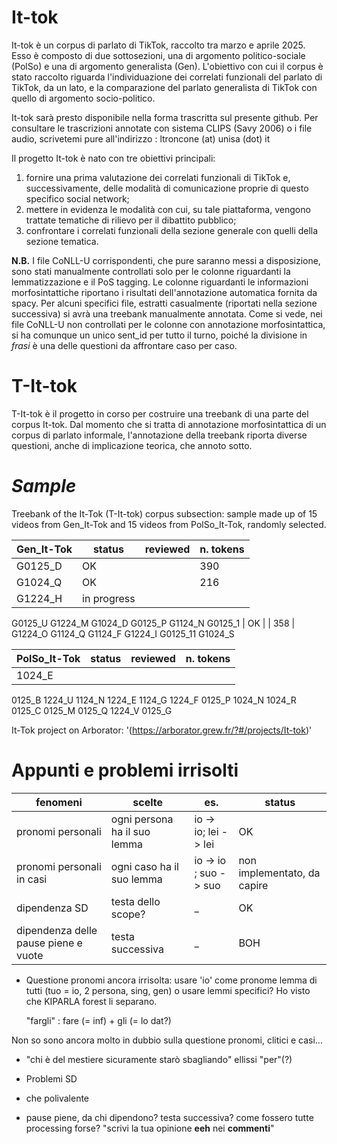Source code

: # **It-tok** #

It-tok è un corpus di parlato di TikTok, raccolto tra marzo e aprile 2025. Esso è composto di due sottosezioni, una di argomento politico-sociale (PolSo) e una di argomento generalista (Gen). L'obiettivo con cui il corpus è stato raccolto riguarda l'individuazione dei correlati funzionali del parlato di TikTok, da un lato, e la comparazione del parlato generalista di TikTok con quello di argomento socio-politico. 

It-tok sarà presto disponibile nella forma trascritta sul presente github. Per consultare le trascrizioni annotate con sistema CLIPS (Savy 2006) o i file audio, scrivetemi pure all'indirizzo : ltroncone (at) unisa (dot) it

Il progetto It-tok è nato con tre obiettivi principali:

1. fornire una prima valutazione dei correlati funzionali di TikTok e, successivamente, delle modalità di comunicazione proprie di questo specifico social network;
2. mettere in evidenza le modalità con cui, su tale piattaforma, vengono trattate tematiche di rilievo per il dibattito pubblico;
3. confrontare i correlati funzionali della sezione generale con quelli della sezione tematica.

**N.B.** I file CoNLL-U corrispondenti, che pure saranno messi a disposizione, sono stati manualmente controllati solo per le colonne riguardanti la lemmatizzazione e il PoS tagging. Le colonne riguardanti le informazioni morfosintattiche riportano i risultati dell'annotazione automatica fornita da spacy. Per alcuni specifici file, estratti casualmente (riportati nella sezione successiva) si avrà una treebank manualmente annotata. Come si vede, nei file CoNLL-U non controllati per le colonne con annotazione morfosintattica, si ha comunque un unico sent_id per tutto il turno, poiché la divisione in *frasi* è una delle questioni da affrontare caso per caso.


# **T-It-tok** #

T-It-tok è il progetto in corso per costruire una treebank di una parte del corpus It-tok.
Dal momento che si tratta di annotazione morfosintattica di un corpus di parlato informale, l'annotazione della treebank riporta diverse questioni, anche di implicazione teorica, che annoto sotto.

# *Sample* #

Treebank of the It-Tok (T-It-tok) corpus subsection: sample made up of 15 videos from Gen_It-Tok and 15 videos from PolSo_It-Tok, randomly selected.

| Gen_It-Tok    |    status     | reviewed     | n. tokens |
| ------------- | ------------- | ------------- |  ------------- |
|G0125_D   |OK| | 390 |
G1024_Q | OK| | 216 |
G1224_H | in progress |
G0125_U
G1224_M
G1024_D
G0125_P
G1124_N
G0125_1 | OK | | 358 |
G1224_O
G1124_Q
G1124_F
G1224_I
G0125_11
G1024_S

|PolSo_It-Tok|    status     | reviewed     | n. tokens |
| ------------- | ------------- | ------------- |  ------------- |
|1024_E| |
0125_B
1224_U
1124_N
1224_E
1124_G
1224_F
0125_P
1024_N
1024_R
0125_C
0125_M
0125_Q
1224_V
0125_G


It-Tok project on Arborator: '(https://arborator.grew.fr/?#/projects/It-tok)'



# **Appunti e problemi irrisolti** #


| fenomeni    |    scelte     | es.     | status |
| ------------- | ------------- | ------------- | ------------- |
| pronomi personali   |  ogni persona ha il suo lemma    | io -> io; lei -> lei | OK |
| pronomi personali in casi   |    ogni caso ha il suo lemma     | io -> io ; suo -> suo  |non implementato, da capire|
| dipendenza SD|    testa dello scope?| _ |OK|
| dipendenza delle pause piene e vuote | testa successiva | _ |  BOH |


* Questione pronomi ancora irrisolta: usare 'io' come pronome lemma di tutti (tuo = io, 2 persona, sing, gen) o usare lemmi specifici? Ho visto che KIPARLA forest li separano. 

    "fargli" : fare (= inf) + gli (= lo dat?)

Non so sono ancora molto in dubbio sulla questione pronomi, clitici e casi...

* "chi è del mestiere sicuramente starò sbagliando" ellissi "per"(?)

* Problemi SD

* che polivalente

* pause piene, da chi dipendono? testa successiva? come fossero tutte processing forse? "scrivi la tua opinione **eeh** nei **commenti**"

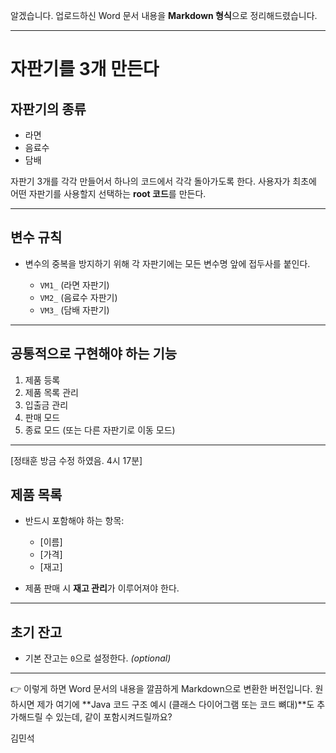 알겠습니다. 업로드하신 Word 문서 내용을 **Markdown 형식**으로 정리해드렸습니다.

---

# 자판기를 3개 만든다

## 자판기의 종류

* 라면
* 음료수
* 담배

자판기 3개를 각각 만들어서 하나의 코드에서 각각 돌아가도록 한다.
사용자가 최초에 어떤 자판기를 사용할지 선택하는 **root 코드**를 만든다.

---

## 변수 규칙

* 변수의 중복을 방지하기 위해 각 자판기에는 모든 변수명 앞에 접두사를 붙인다.

  * `VM1_` (라면 자판기)
  * `VM2_` (음료수 자판기)
  * `VM3_` (담배 자판기)

---

## 공통적으로 구현해야 하는 기능

1. 제품 등록
2. 제품 목록 관리
3. 입출금 관리
4. 판매 모드
5. 종료 모드 (또는 다른 자판기로 이동 모드)

---

[정태훈 방금 수정 하였음. 4시 17분]

## 제품 목록

* 반드시 포함해야 하는 항목:

  * \[이름]
  * \[가격]
  * \[재고]

* 제품 판매 시 **재고 관리**가 이루어져야 한다.

---

## 초기 잔고

* 기본 잔고는 `0`으로 설정한다. *(optional)*

---

👉 이렇게 하면 Word 문서의 내용을 깔끔하게 Markdown으로 변환한 버전입니다.
원하시면 제가 여기에 \*\*Java 코드 구조 예시 (클래스 다이어그램 또는 코드 뼈대)\*\*도 추가해드릴 수 있는데, 같이 포함시켜드릴까요?

김민석
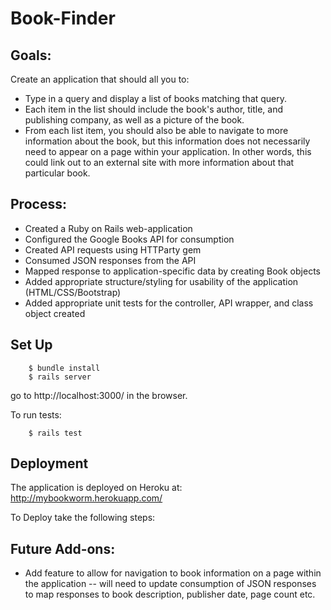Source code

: # Book-Finder

## Goals:
Create an application that should all you to:  
- Type in a query and display a list of books matching that query.
- Each item in the list should include the book's author, title, and publishing company, as well as a picture of the book.
- From each list item, you should also be able to navigate to more information about the book, but this information does not necessarily need to appear on a page within your application. In other words, this could link out to an external site with more information about that particular book.

## Process:
- Created a Ruby on Rails web-application
- Configured the Google Books API for consumption
- Created API requests using HTTParty gem
- Consumed JSON responses from the API
- Mapped response to application-specific data by creating Book objects
- Added appropriate structure/styling for usability of the application (HTML/CSS/Bootstrap)
- Added appropriate unit tests for the controller, API wrapper, and class object created

## Set Up

        $ bundle install
        $ rails server

go to http://localhost:3000/ in the browser.

To run tests:

        $ rails test

## Deployment
The application is deployed on Heroku at: http://mybookworm.herokuapp.com/

To Deploy take the following steps:
        

## Future Add-ons:
- Add feature to allow for navigation to book information on a page within the application -- will need to update consumption of JSON responses to map responses to book description, publisher date, page count etc.

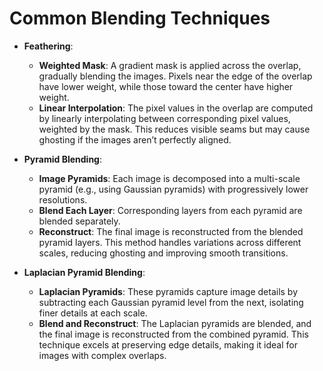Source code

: # Common Blending Techniques

- **Feathering**:
  - **Weighted Mask**: A gradient mask is applied across the overlap, gradually blending the images. Pixels near the edge of the overlap have lower weight, while those toward the center have higher weight.
  - **Linear Interpolation**: The pixel values in the overlap are computed by linearly interpolating between corresponding pixel values, weighted by the mask. This reduces visible seams but may cause ghosting if the images aren’t perfectly aligned.

- **Pyramid Blending**:
  - **Image Pyramids**: Each image is decomposed into a multi-scale pyramid (e.g., using Gaussian pyramids) with progressively lower resolutions.
  - **Blend Each Layer**: Corresponding layers from each pyramid are blended separately.
  - **Reconstruct**: The final image is reconstructed from the blended pyramid layers. This method handles variations across different scales, reducing ghosting and improving smooth transitions.

- **Laplacian Pyramid Blending**:
  - **Laplacian Pyramids**: These pyramids capture image details by subtracting each Gaussian pyramid level from the next, isolating finer details at each scale.
  - **Blend and Reconstruct**: The Laplacian pyramids are blended, and the final image is reconstructed from the combined pyramid. This technique excels at preserving edge details, making it ideal for images with complex overlaps.
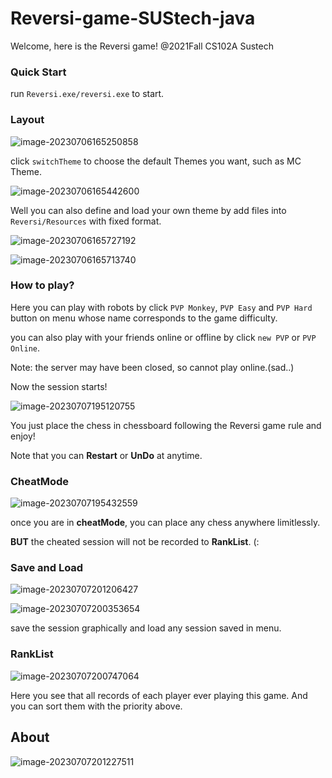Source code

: # Reversi-game-SUStech-java 

Welcome, here is the Reversi game! @2021Fall CS102A Sustech

### Quick Start

run `Reversi.exe/reversi.exe` to start.

### Layout

![image-20230706165250858](pics\image-20230706165250858.png)

click `switchTheme` to choose the default Themes you want, such as MC Theme.

![image-20230706165442600](pics\image-20230706165442600.png)

Well you can also define and load your own theme by add files into `Reversi/Resources` with fixed format.

![image-20230706165727192]( pics\image-20230706165727192.png)

![image-20230706165713740]( pics\image-20230706165713740.png)

### How to play?

Here you can play with robots by click `PVP Monkey`, `PVP Easy` and `PVP Hard` button on menu whose name corresponds to the game difficulty.

you can also play with your friends online or offline by click `new PVP` or `PVP Online`.

Note: the server may have been closed, so cannot play online.(sad..)

Now the session starts!

![image-20230707195120755]( pics\image-20230707195120755.png)

You just place the chess in chessboard following the Reversi game rule and enjoy!

Note that you can **Restart** or **UnDo** at anytime.

### CheatMode

![image-20230707195432559]( pics\image-20230707195432559.png)

once you are in **cheatMode**, you can place any chess anywhere limitlessly.

**BUT** the cheated session will not be recorded to **RankList**. (:

### Save and Load

![image-20230707201206427]( pics\image-20230707201206427.png)

![image-20230707200353654]( pics\image-20230707200353654.png)

save the session graphically and load any session saved in menu.

### RankList

![image-20230707200747064]( pics\image-20230707200747064.png)

Here you see that all records of each player ever playing this game. And you can sort them with the priority above.

## About

![image-20230707201227511]( pics\image-20230707201227511.png)

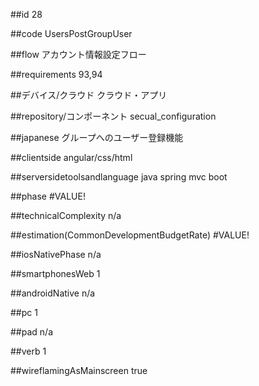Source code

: ##id
28

##code
UsersPostGroupUser

##flow
アカウント情報設定フロー

##requirements
93,94

##デバイス/クラウド
クラウド・アプリ

##repository/コンポーネント
secual_configuration

##japanese
グループへのユーザー登録機能

##clientside
angular/css/html

##serversidetoolsandlanguage
java spring mvc boot

##phase
#VALUE!

##technicalComplexity
n/a

##estimation(CommonDevelopmentBudgetRate)
#VALUE!

##iosNativePhase
n/a

##smartphonesWeb
1

##androidNative
n/a

##pc
1

##pad
n/a

##verb
1

##wireflamingAsMainscreen
true

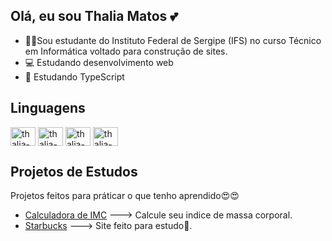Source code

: ## Olá, eu sou Thalia Matos 💕

- 👩‍💻Sou estudante do Instituto Federal de Sergipe (IFS) no curso Técnico em Informática voltado para construção de sites.
- 💻 Estudando desenvolvimento web  
- 📖 Estudando TypeScript 
## Linguagens
<div>
  <img align="center" alt="thalia-css" height="30" width="40" src="https://cdn.jsdelivr.net/gh/devicons/devicon@latest/icons/css3/css3-original.svg" />
  <img align="center" alt="thalia-css" height="30" width="40" src="https://cdn.jsdelivr.net/gh/devicons/devicon@latest/icons/html5/html5-original.svg" />
  <img align="center" alt="thalia-css" height="30" width="40" src="https://cdn.jsdelivr.net/gh/devicons/devicon@latest/icons/javascript/javascript-original.svg" />
  <img align="center" alt="thalia-css" height="30" width="40" src="https://cdn.jsdelivr.net/gh/devicons/devicon@latest/icons/typescript/typescript-original.svg" />          
</div>

## Projetos de Estudos
Projetos feitos para práticar o que tenho aprendido😍😍

- [Calculadora de IMC](https://thaliamatos.github.io/calculadora-IMC/) ---> Calcule seu indice de massa corporal.
- [Starbucks](https://thaliamatos.github.io/site-estudo-starbucks/) ---> Site feito para estudo📖.

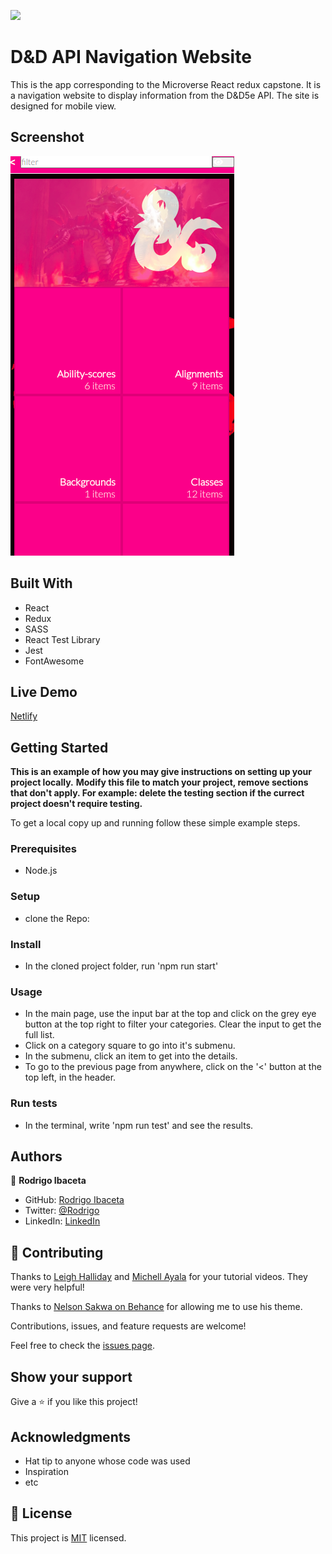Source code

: ![](https://img.shields.io/badge/Microverse-blueviolet)

# D&D API Navigation Website

This is the app corresponding to the Microverse React redux capstone. It is a navigation website to display information from the D&D5e API.
The site is designed for mobile view.

## Screenshot

![screenshot](./app_screenshot.png)

## Built With

- React
- Redux
- SASS
- React Test Library
- Jest
- FontAwesome

## Live Demo

[Netlify](https://dndapiviewer.netlify.app/)

## Getting Started

**This is an example of how you may give instructions on setting up your project locally.**
**Modify this file to match your project, remove sections that don't apply. For example: delete the testing section if the currect project doesn't require testing.**


To get a local copy up and running follow these simple example steps.

### Prerequisites
- Node.js
### Setup
- clone the Repo: 
### Install

- In the cloned project folder, run 'npm run start'

### Usage

- In the main page, use the input bar at the top and click on the grey eye button at the top right to filter your categories.
Clear the input to get the full list.
- Click on a category square to go into it's submenu.
- In the submenu, click an item to get into the details.
- To go to the previous page from anywhere, click on the '<' button at the top left, in the header.
### Run tests

- In the terminal, write 'npm run test' and see the results.

## Authors

👤 **Rodrigo Ibaceta**

- GitHub: [Rodrigo Ibaceta](https://github.com/RokoVarano/)
- Twitter: [@Rodrigo](https://twitter.com/RodrigoIbacet11)
- LinkedIn: [LinkedIn](https://www.linkedin.com/in/rodrigo-ibaceta-a8657611a/)
## 🤝 Contributing

Thanks to [Leigh Halliday](https://www.youtube.com/watch?v=vbvQzWDCuXU) and [Michell Ayala](https://www.youtube.com/watch?v=BpssbStj-oI) for your tutorial videos. They were very helpful!

Thanks to [Nelson Sakwa on Behance](https://www.behance.net/sakwadesignstudio) for allowing me to use his theme.

Contributions, issues, and feature requests are welcome!

Feel free to check the [issues page](https://github.com/RokoVarano/math-magicians/issues).

## Show your support

Give a ⭐️ if you like this project!

## Acknowledgments

- Hat tip to anyone whose code was used
- Inspiration
- etc

## 📝 License

This project is [MIT](https://opensource.org/licenses/MIT) licensed.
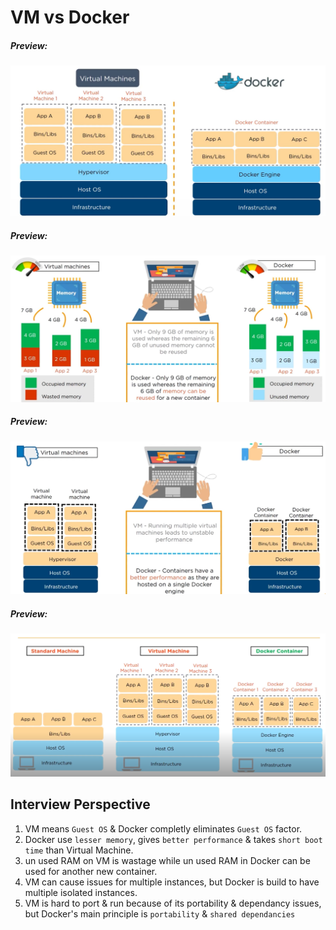 # VM vs Docker  
##### Preview:  
![](../Z_Photos/019.png)   
##### Preview:  
![](../Z_Photos/027.png)   
##### Preview:  
![](../Z_Photos/028.png)   
##### Preview:  
![](../Z_Photos/076.png)   

## Interview Perspective  
1. VM means `Guest OS` & Docker completly eliminates `Guest OS` factor.  
2. Docker use `lesser memory`, gives `better performance` & takes `short boot time` than Virtual Machine.  
3. un used RAM on VM is wastage while un used RAM in Docker can be used for another new container.  
4. VM can cause issues for multiple instances, but Docker is build to have multiple isolated instances.  
5. VM is hard to port & run because of its portability & dependancy issues, but Docker's main principle is `portability` & `shared dependancies`  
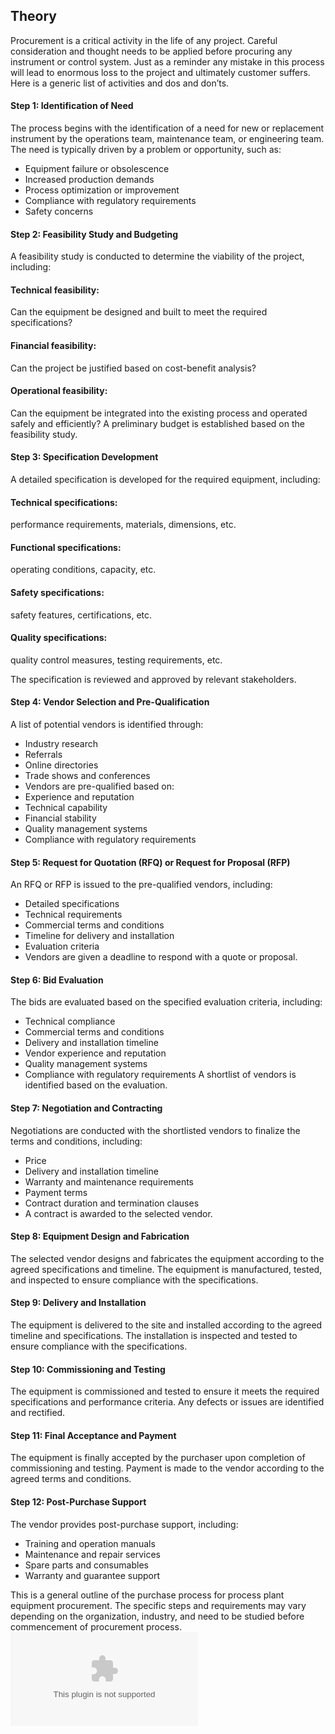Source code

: ## Theory

Procurement is a critical activity in the life of any project. Careful consideration and thought needs to be applied before procuring any instrument or control system. Just as a reminder any mistake in this process will lead to enormous loss to the project and ultimately customer suffers. Here is a generic list of activities and dos and don’ts.

#### Step 1: Identification of Need

The process begins with the identification of a need for new or replacement instrument by the operations team, maintenance team, or engineering team.
The need is typically driven by a problem or opportunity, such as:
-	Equipment failure or obsolescence
-	Increased production demands
-	Process optimization or improvement
-	Compliance with regulatory requirements
-	Safety concerns

#### Step 2: Feasibility Study and Budgeting

A feasibility study is conducted to determine the viability of the project, including:

#### Technical feasibility:
Can the equipment be designed and built to meet the required specifications?

#### Financial feasibility: 
Can the project be justified based on cost-benefit analysis?

#### Operational feasibility: 
Can the equipment be integrated into the existing process and operated safely and efficiently? 
A preliminary budget is established based on the feasibility study.                    


#### Step 3: Specification Development

A detailed specification is developed for the required equipment, including:

#### Technical specifications: 
performance requirements, materials, dimensions, etc.

#### Functional specifications: 
operating conditions, capacity, etc.

#### Safety specifications: 
safety features, certifications, etc.

#### Quality specifications: 
quality control measures, testing requirements, etc.

The specification is reviewed and approved by relevant stakeholders.


#### Step 4: Vendor Selection and Pre-Qualification

A list of potential vendors is identified through:
-	Industry research
-	Referrals
-	Online directories
-	Trade shows and conferences
-	Vendors are pre-qualified based on:
-	Experience and reputation
-	Technical capability
-	Financial stability
-	Quality management systems
-	Compliance with regulatory requirements


#### Step 5: Request for Quotation (RFQ) or Request for Proposal (RFP)

An RFQ or RFP is issued to the pre-qualified vendors, including:
-	Detailed specifications
-	Technical requirements
-	Commercial terms and conditions
-	Timeline for delivery and installation
-	Evaluation criteria
-	Vendors are given a deadline to respond with a quote or proposal.


#### Step 6: Bid Evaluation

The bids are evaluated based on the specified evaluation criteria, including:
-	Technical compliance
-	Commercial terms and conditions
-	Delivery and installation timeline
-	Vendor experience and reputation
-	Quality management systems
-	Compliance with regulatory requirements
A shortlist of vendors is identified based on the evaluation.


#### Step 7: Negotiation and Contracting

Negotiations are conducted with the shortlisted vendors to finalize the terms and conditions, including:
-	Price
-	Delivery and installation timeline
-	Warranty and maintenance requirements
-	Payment terms
-	Contract duration and termination clauses
-	A contract is awarded to the selected vendor.


#### Step 8: Equipment Design and Fabrication

The selected vendor designs and fabricates the equipment according to the agreed specifications and timeline.
The equipment is manufactured, tested, and inspected to ensure compliance with the specifications.


#### Step 9: Delivery and Installation

The equipment is delivered to the site and installed according to the agreed timeline and specifications.
The installation is inspected and tested to ensure compliance with the specifications.


#### Step 10: Commissioning and Testing

The equipment is commissioned and tested to ensure it meets the required specifications and performance criteria.
Any defects or issues are identified and rectified.


#### Step 11: Final Acceptance and Payment

The equipment is finally accepted by the purchaser upon completion of commissioning and testing.
Payment is made to the vendor according to the agreed terms and conditions.


#### Step 12: Post-Purchase Support

The vendor provides post-purchase support, including:
-	Training and operation manuals
-	Maintenance and repair services
-	Spare parts and consumables
-	Warranty and guarantee support

This is a general outline of the purchase process for process plant equipment procurement. The specific steps and requirements may vary depending on the organization, industry, and need to be studied before commencement of procurement process.
![*Transmitters* ](images/Transmitters.docx)
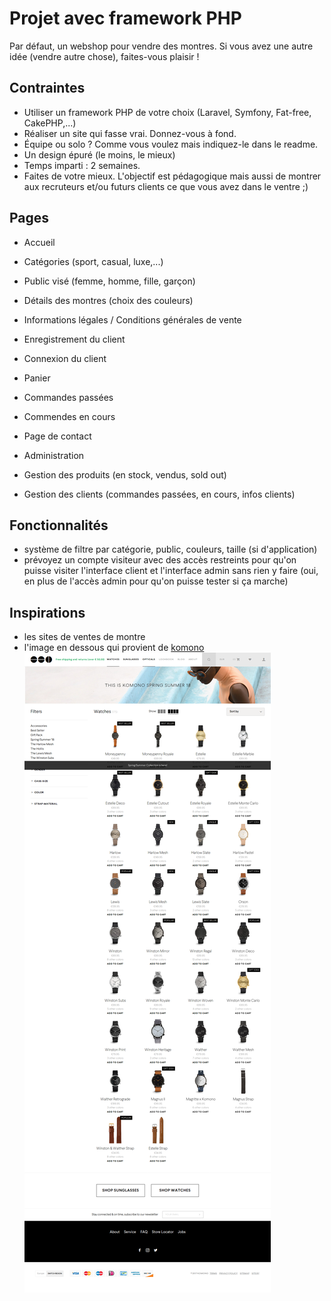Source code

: # Projet avec framework PHP

Par défaut, un webshop pour vendre des montres. Si vous avez une autre idée (vendre autre chose), faites-vous plaisir !

## Contraintes

- Utiliser un framework PHP de votre choix (Laravel, Symfony, Fat-free, CakePHP,...)
- Réaliser un site qui fasse vrai. Donnez-vous à fond.
- Équipe ou solo ? Comme vous voulez mais indiquez-le dans le readme.
- Un design épuré (le moins, le mieux)
- Temps imparti : 2 semaines.
- Faites de votre mieux. L'objectif est pédagogique mais aussi de montrer aux recruteurs et/ou futurs clients ce que vous avez dans le ventre ;)

## Pages

- Accueil
- Catégories (sport, casual, luxe,...)
- Public visé (femme, homme, fille, garçon)
- Détails des montres (choix des couleurs)
- Informations légales / Conditions générales de vente

- Enregistrement du client
- Connexion du client
- Panier
- Commandes passées
- Commendes en cours
- Page de contact

- Administration
- Gestion des produits (en stock, vendus, sold out)
- Gestion des clients (commandes passées, en cours, infos clients)

## Fonctionnalités

- système de filtre par catégorie, public, couleurs, taille (si d'application)
- prévoyez un compte visiteur avec des accès restreints pour qu'on puisse visiter l'interface client et l'interface admin sans rien y faire (oui, en plus de l'accès admin pour qu'on puisse tester si ça marche)

## Inspirations

- les sites de ventes de montre
- l'image en dessous qui provient de [komono](https://shop.komono.com/collections/watches)
![aperçu de la page komono des montres](montres.png)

(Your assignment): An exact copy of the lines above from the one with "Any defects or" up to and including the one with "- système de" is required; reproduce only those lines, omitting all pictures.

(Exercise answer):
Any defects or issues are identified and rectified.


#### Step 11: Final Acceptance and Payment

The equipment is finally accepted by the purchaser upon completion of commissioning and testing.
Payment is made to the vendor according to the agreed terms and conditions.


#### Step 12: Post-Purchase Support

The vendor provides post-purchase support, including:
-	Training and operation manuals
-	Maintenance and repair services
-	Spare parts and consumables
-	Warranty and guarantee support

This is a general outline of the purchase process for process plant equipment procurement. The specific steps and requirements may vary depending on the organization, industry, and need to be studied before commencement of procurement process.
![*Transmitters* ](images/Transmitters.docx)
Source code

: # Projet avec framework PHP

Par défaut, un webshop pour vendre des montres. Si vous avez une autre idée (vendre autre chose), faites-vous plaisir !

## Contraintes

- Utiliser un framework PHP de votre choix (Laravel, Symfony, Fat-free, CakePHP,...)
- Réaliser un site qui fasse vrai. Donnez-vous à fond.
- Équipe ou solo ? Comme vous voulez mais indiquez-le dans le readme.
- Un design épuré (le moins, le mieux)
- Temps imparti : 2 semaines.
- Faites de votre mieux. L'objectif est pédagogique mais aussi de montrer aux recruteurs et/ou futurs clients ce que vous avez dans le ventre ;)

## Pages

- Accueil
- Catégories (sport, casual, luxe,...)
- Public visé (femme, homme, fille, garçon)
- Détails des montres (choix des couleurs)
- Informations légales / Conditions générales de vente

- Enregistrement du client
- Connexion du client
- Panier
- Commandes passées
- Commendes en cours
- Page de contact

- Administration
- Gestion des produits (en stock, vendus, sold out)
- Gestion des clients (commandes passées, en cours, infos clients)

## Fonctionnalités

- système de filtre par catégorie, public, couleurs, taille (si d'application)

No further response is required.